§ Stored data
○ ○ ○ ○ ○ ○ ○

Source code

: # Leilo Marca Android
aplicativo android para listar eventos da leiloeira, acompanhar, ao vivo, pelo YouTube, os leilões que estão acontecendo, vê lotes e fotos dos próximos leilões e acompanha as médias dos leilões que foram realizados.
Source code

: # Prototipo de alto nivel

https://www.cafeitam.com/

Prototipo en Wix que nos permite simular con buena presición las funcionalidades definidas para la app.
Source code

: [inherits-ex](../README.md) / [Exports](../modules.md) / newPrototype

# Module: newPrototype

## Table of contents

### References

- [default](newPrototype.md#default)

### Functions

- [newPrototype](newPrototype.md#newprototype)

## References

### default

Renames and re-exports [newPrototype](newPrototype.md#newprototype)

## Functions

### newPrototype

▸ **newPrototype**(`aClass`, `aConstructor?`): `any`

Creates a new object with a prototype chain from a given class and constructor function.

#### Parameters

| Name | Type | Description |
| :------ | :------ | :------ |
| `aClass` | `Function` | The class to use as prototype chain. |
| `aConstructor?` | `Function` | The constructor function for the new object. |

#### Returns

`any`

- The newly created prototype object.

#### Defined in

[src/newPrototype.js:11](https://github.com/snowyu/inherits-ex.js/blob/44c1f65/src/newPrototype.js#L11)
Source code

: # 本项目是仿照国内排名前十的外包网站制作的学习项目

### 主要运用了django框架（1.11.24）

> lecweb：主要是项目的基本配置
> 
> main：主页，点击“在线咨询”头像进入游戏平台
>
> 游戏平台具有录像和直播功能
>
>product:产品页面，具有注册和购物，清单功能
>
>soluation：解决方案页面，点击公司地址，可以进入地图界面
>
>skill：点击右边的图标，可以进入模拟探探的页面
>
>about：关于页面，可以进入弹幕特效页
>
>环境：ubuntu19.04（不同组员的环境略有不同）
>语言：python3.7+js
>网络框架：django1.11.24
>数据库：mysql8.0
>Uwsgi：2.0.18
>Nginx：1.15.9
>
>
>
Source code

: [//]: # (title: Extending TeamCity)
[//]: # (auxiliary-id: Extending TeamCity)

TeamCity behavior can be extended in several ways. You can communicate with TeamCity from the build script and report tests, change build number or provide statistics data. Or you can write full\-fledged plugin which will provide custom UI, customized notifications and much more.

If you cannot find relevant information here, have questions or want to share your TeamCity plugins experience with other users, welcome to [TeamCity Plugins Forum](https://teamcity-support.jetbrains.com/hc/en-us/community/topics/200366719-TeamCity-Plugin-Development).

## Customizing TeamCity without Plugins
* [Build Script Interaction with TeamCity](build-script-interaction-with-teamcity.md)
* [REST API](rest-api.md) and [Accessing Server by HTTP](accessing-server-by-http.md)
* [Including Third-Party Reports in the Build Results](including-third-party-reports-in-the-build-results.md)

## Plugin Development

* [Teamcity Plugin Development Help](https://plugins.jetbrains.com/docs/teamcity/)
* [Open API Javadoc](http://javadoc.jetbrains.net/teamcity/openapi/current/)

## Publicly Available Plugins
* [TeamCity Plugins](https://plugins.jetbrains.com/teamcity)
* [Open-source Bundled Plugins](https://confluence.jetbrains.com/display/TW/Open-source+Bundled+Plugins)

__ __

○ ○ ○ ○ ○ ○ ○

§ What needs to be done
Search the entries above for the string "Open". Copy each line in which it appears.

§ Answer for the task
* [Open API Javadoc](http://javadoc.jetbrains.net/teamcity/openapi/current/)
* [Open-source Bundled Plugins](https://confluence.jetbrains.com/display/TW/Open-source+Bundled+Plugins)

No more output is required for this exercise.